A study of the alkene–ozone reactions, 2,3-dimethyl 2-butene + O3 and 2-methyl propene + O3, with photoelectron spectroscopy: measurement of product branching ratios and atmospheric implications

Abstract

The reactions of ozone with the alkenes 2,3-dimethyl 2-butene (DMB) and 2-methyl propene (2MP) have been investigated using a flow-tube interfaced to a u.v. photoelectron spectrometer. These reactions were studied at low pressure at different reagent partial pressures, both with the alkene in excess and ozone in excess.
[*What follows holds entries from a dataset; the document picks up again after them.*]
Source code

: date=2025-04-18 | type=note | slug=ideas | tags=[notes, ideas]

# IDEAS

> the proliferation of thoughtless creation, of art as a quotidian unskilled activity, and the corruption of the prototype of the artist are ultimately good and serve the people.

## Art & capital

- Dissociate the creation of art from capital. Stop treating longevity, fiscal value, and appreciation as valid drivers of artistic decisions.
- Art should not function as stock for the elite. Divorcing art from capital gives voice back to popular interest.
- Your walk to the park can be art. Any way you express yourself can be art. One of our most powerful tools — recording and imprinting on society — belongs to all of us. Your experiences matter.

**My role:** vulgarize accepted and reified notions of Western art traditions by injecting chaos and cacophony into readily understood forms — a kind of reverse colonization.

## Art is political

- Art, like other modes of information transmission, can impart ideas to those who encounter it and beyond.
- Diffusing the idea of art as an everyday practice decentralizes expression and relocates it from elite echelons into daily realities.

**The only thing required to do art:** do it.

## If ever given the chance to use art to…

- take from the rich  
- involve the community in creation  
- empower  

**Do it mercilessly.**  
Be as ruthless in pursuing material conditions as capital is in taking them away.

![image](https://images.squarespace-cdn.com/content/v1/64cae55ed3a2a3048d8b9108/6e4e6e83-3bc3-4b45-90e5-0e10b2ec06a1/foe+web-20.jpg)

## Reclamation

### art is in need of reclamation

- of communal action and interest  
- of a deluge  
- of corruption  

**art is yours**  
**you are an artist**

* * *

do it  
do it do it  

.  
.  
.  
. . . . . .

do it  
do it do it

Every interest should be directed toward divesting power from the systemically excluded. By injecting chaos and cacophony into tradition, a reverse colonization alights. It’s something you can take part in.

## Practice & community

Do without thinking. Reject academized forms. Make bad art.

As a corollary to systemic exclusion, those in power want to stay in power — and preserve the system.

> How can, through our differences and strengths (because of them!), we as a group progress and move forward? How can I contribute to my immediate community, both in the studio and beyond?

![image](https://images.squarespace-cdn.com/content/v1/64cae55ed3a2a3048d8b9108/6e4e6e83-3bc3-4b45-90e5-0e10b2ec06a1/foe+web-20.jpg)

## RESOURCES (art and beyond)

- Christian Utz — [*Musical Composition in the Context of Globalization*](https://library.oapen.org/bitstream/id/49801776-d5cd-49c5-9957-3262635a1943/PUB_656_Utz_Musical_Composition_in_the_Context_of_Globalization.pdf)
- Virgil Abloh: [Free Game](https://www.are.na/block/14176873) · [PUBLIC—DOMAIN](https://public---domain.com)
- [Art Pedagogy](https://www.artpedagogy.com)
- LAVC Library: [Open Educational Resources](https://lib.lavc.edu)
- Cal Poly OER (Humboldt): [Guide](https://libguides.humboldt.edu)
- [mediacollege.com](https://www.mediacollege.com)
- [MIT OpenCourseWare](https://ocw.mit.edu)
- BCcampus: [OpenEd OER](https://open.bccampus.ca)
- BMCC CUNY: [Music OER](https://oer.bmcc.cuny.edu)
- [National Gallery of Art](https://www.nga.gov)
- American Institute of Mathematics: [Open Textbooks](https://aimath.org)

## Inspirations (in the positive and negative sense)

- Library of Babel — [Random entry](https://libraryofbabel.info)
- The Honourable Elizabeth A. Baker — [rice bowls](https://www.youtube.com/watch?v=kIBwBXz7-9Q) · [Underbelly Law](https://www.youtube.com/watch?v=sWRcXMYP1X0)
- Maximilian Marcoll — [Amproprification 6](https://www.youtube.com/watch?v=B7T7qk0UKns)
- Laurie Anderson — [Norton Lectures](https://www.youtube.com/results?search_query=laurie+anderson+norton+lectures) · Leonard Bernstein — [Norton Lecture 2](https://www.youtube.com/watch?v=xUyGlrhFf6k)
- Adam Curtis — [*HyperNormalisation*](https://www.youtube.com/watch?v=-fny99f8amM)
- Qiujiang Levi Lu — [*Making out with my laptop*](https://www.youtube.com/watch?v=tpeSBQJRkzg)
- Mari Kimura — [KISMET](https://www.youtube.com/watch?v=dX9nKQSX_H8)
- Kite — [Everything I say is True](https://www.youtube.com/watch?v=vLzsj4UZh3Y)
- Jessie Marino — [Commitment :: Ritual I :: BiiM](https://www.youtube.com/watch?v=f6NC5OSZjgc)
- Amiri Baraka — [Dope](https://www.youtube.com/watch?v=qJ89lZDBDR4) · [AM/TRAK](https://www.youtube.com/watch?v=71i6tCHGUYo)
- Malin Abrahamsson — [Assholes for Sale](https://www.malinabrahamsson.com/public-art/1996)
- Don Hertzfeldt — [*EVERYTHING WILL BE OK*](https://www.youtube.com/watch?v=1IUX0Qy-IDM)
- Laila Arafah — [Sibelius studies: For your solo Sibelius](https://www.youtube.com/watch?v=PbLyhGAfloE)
In each case, photoelectron spectra recorded as a function of time have been used to estimate partial pressures of the reagents and products as a function of time using photoionization cross-sections of selected photoelectron bands of the reagents and products, which were measured separately. The yields of all the main products have been determined, some of which have been measured in previous studies. For each reaction, oxygen was observed as a product for the first time and its yield was measured. Kinetics simulations were performed using reaction schemes which were developed for these reactions, which are consistent with that used earlier for the ozone–ethene reaction, in order to determine the main reactions for production of the products. The experimental product yields have been used in a global model to estimate their global annual emissions in the atmosphere. For example, for the reaction of O₃ with 2MP the formaldehyde, formic acid and acetone global annual emissions are calculated as 0.4 Tg, 25.0 Gg and 0.16 Tg respectively, which are estimated as 0.02, 0.3 and 0.2% of the total annual emission respectively. For the reaction of O₃ with DMB, the acetone yield is higher at 0.9 Tg which is approximately 1% of the total annual estimated emission.